Im Hamburger Stadtteil St. Pauli wohnen viele Menschen, die nicht richtig lesen und schreiben können. Gleichzeitig ist die soziale, kulturelle und öffentliche Infrastruktur mit Stadtteilzentren, Gesundheitseinrichtungen oder sozialen Beratungsstellen im Kiez sehr gut ausgebaut. Die ließe sich noch besser für Alphabetisierung und Grundbildung nutzen, fand das Projekt „Neu Start St. Pauli“ – und brachte Erwachsene mit Schwierigkeiten beim Lesen und Schreiben, Einrichtungen und Angebote zusammenbringen.
Etwa 3.300 Erwachsene im Hamburger Stadtteil St. Pauli können zu wenig lesen und schreiben, um Briefe zu verfassen, Fahrpläne zu verstehen oder E-Mail-Programme zu nutzen. Viele von ihnen besuchen jedoch die Einrichtungen in ihrem Kiez. Als Beratungsstellen und Treffunkte sind etwa das Stadtteilzentrum „Kölibri“ der GWA St. Pauli oder das Mehrgenerationenhaus Flaks gut bekannt. Ihre Angebote reichen vom Stadtteilfrühstück über Medienwerkstätten bis hin zur Beratung in behördlichen Angelegenheiten.

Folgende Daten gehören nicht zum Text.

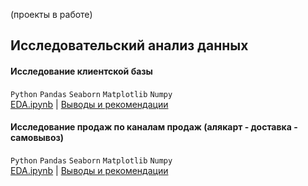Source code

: (проекты в работе) <br>

## Исследовательский анализ данных 
#### Исследование клиентской базы
`Python` `Pandas` `Seaborn` `Matplotlib` `Numpy` <br>
[EDA.ipynb](https://github.com) | [Выводы и рекомендации](https://github.com)<br>

#### Исследование продаж по каналам продаж (алякарт - доставка - самовывоз)
`Python` `Pandas` `Seaborn` `Matplotlib` `Numpy`<br>
[EDA.ipynb](https://github.com) | [Выводы и рекомендации](https://github.com)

In diesen alltäglichen Situationen hat das Projekt „Neu Start St. Pauli“ betroffene Menschen aufgesucht, angesprochen und zum Lernen motiviert. Ziel war es, Information, Beratung und flexible Lernangebote rund um das Thema „Alphabetisierung und Grundbildung“ miteinander zu verknüpfen. Die Angebote richteten sich an erwachsene Muttersprachlerinnen und Muttersprachler, aber auch an Menschen mit Migrationshintergrund, die sich mündlich bereits gut im Alltag verständigen konnten.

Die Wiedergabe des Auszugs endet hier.